Don't email: <a href=mailto:"dont@kvack.org"> email@kvack.org </a>

^ permalink raw reply	[flat|nested] 6+ messages in thread

* Re: [PATCH] mm: make kswapd try harder to keep active pages in cache
  2017-05-23 14:23 [PATCH] mm: make kswapd try harder to keep active pages in cache Josef Bacik
  2017-05-23 17:14 ` Rik van Riel
  2017-05-23 21:57 ` Andrew Morton
@ 2017-05-24 17:46 ` Johannes Weiner
  2017-05-24 18:50   ` Josef Bacik
  2 siblings, 1 reply; 6+ messages in thread
From: Johannes Weiner @ 2017-05-24 17:46 UTC (permalink / raw)
  To: Josef Bacik; +Cc: akpm, kernel-team, riel, linux-mm

Hi Josef,

On Tue, May 23, 2017 at 10:23:23AM -0400, Josef Bacik wrote:
> @@ -308,7 +317,8 @@ EXPORT_SYMBOL(unregister_shrinker);
>  static unsigned long do_shrink_slab(struct shrink_control *shrinkctl,
>  				    struct shrinker *shrinker,
>  				    unsigned long nr_scanned,
> -				    unsigned long nr_eligible)
> +				    unsigned long nr_eligible,
> +				    unsigned long *slab_scanned)

Once you pass in pool size ratios here, nr_scanned and nr_eligible
become confusing.
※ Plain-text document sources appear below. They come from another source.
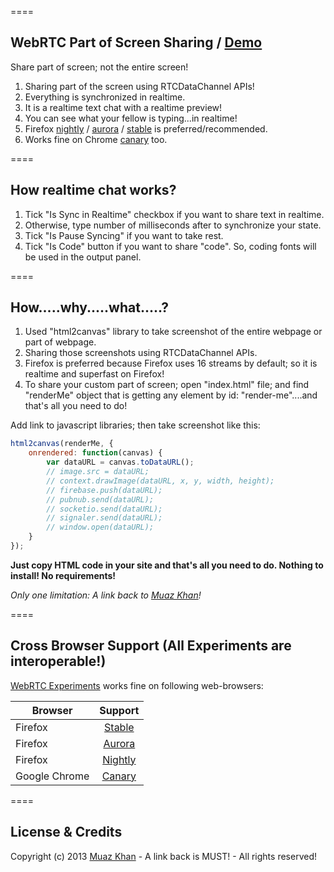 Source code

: ====
## WebRTC Part of Screen Sharing / [Demo](https://googledrive.com/host/0B6GWd_dUUTT8RzVSRVU2MlIxcm8/realtime-chat/)

Share part of screen; not the entire screen!

1. Sharing part of the screen using RTCDataChannel APIs!
2. Everything is synchronized in realtime.
3. It is a realtime text chat with a realtime preview!
4. You can see what your fellow is typing...in realtime!
5. Firefox [nightly](http://nightly.mozilla.org/) / [aurora](http://www.mozilla.org/en-US/firefox/aurora/) / [stable](http://www.mozilla.org/en-US/firefox/new/) is preferred/recommended.
6. Works fine on Chrome [canary](https://www.google.com/intl/en/chrome/browser/canary.html) too.

====
## How realtime chat works?

1. Tick "Is Sync in Realtime" checkbox if you want to share text in realtime.
2. Otherwise, type number of milliseconds after to synchronize your state.
3. Tick "Is Pause Syncing" if you want to take rest.
4. Tick "Is Code" button if you want to share "code". So, coding fonts will be used in the output panel.

====
## How.....why.....what.....?

1. Used "html2canvas" library to take screenshot of the entire webpage or part of webpage.
2. Sharing those screenshots using RTCDataChannel APIs.
3. Firefox is preferred because Firefox uses 16 streams by default; so it is realtime and superfast on Firefox!
4. To share your custom part of screen; open "index.html" file; and find "renderMe" object that is getting any element by id: "render-me"....and that's all you need to do!

Add link to javascript libraries; then take screenshot like this:

```javascript
html2canvas(renderMe, {
	onrendered: function(canvas) {
		var dataURL = canvas.toDataURL();
		// image.src = dataURL;
		// context.drawImage(dataURL, x, y, width, height);
		// firebase.push(dataURL);
		// pubnub.send(dataURL);
		// socketio.send(dataURL);
		// signaler.send(dataURL);
		// window.open(dataURL);
	}
});
```

**Just copy HTML code in your site and that's all you need to do. Nothing to install! No requirements!**

*Only one limitation: A link back to [Muaz Khan](http://github.com/muaz-khan)!*

====
## Cross Browser Support (All Experiments are interoperable!)
[WebRTC Experiments](https://webrtc-experiment.appspot.com) works fine on following web-browsers:

| Browser        | Support           |
| ------------- |:-------------:|
| Firefox | [Stable](http://www.mozilla.org/en-US/firefox/new/) |
| Firefox | [Aurora](http://www.mozilla.org/en-US/firefox/aurora/) |
| Firefox | [Nightly](http://nightly.mozilla.org/) |
| Google Chrome | [Canary](https://www.google.com/intl/en/chrome/browser/canary.html) |

====
## License & Credits

Copyright (c) 2013 [Muaz Khan](https://plus.google.com/100325991024054712503) - A link back is MUST! - All rights reserved!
Can you update the names?

> @@ -2292,6 +2310,15 @@ static void get_scan_count(struct lruvec *lruvec, struct mem_cgroup *memcg,
>  				scan = 0;
>  			}
>  			break;
> +		case SCAN_INACTIVE:
> +			if (file && !is_active_lru(lru)) {
> +				if (scan && size > sc->nr_to_reclaim)
> +					scan = sc->nr_to_reclaim;

Why is the scan target different than with regular cache reclaim? I'd
expect that we only need to zero the active list sizes here, not that
we'd also need any further updates to 'scan'.

> @@ -2509,8 +2536,62 @@ static bool shrink_node(pg_data_t *pgdat, struct scan_control *sc)
>  {
>  	struct reclaim_state *reclaim_state = current->reclaim_state;
>  	unsigned long nr_reclaimed, nr_scanned;
> +	unsigned long nr_reclaim, nr_slab, total_high_wmark = 0, nr_inactive;
> +	int z;
>  	bool reclaimable = false;
> +	bool skip_slab = false;
> +
> +	nr_slab = sum_zone_node_page_state(pgdat->node_id,
> +					   NR_SLAB_RECLAIMABLE);
> +	nr_inactive = node_page_state(pgdat, NR_INACTIVE_FILE);
> +	nr_reclaim = pgdat_reclaimable_pages(pgdat);
> +
> +	for (z = 0; z < MAX_NR_ZONES; z++) {
> +		struct zone *zone = &pgdat->node_zones[z];
> +		if (!managed_zone(zone))
> +			continue;
> +		total_high_wmark += high_wmark_pages(zone);
> +	}

This function is used for memcg target reclaim, in which case you're
only looking at a subset of the pgdats and zones. Any pgdat or zone
state read here would be scoped incorrectly; and the ratios on the
node level are independent from ratios on the cgroup level and can
diverge heavily from each other.

These size inquiries to drive the balancing will have to be made
inside the memcg iteration loop further down with per-cgroup numbers.

> +	/*
> +	 * If we don't have a lot of inactive or slab pages then there's no
> +	 * point in trying to free them exclusively, do the normal scan stuff.
> +	 */
> +	if (nr_inactive < total_high_wmark && nr_slab < total_high_wmark)
> +		sc->inactive_only = 0;

Yes, we need something like this, to know when to fall back to full
reclaim. Cgroups don't have high watermarks, but I guess some magic
number for "too few pages" could do the trick.

> +	/*
> +	 * We don't have historical information, we can't make good decisions
> +	 * about ratio's and where we should put pressure, so just apply
> +	 * pressure based on overall consumption ratios.
> +	 */
> +	if (!sc->slab_diff && !sc->inactive_diff)
> +		sc->inactive_only = 0;

This one I'm not sure about. If we have enough slabs and and inactive
pages why shouldn't we go for them first anyway - regardless of
whether they have grown since the last reclaim invocation?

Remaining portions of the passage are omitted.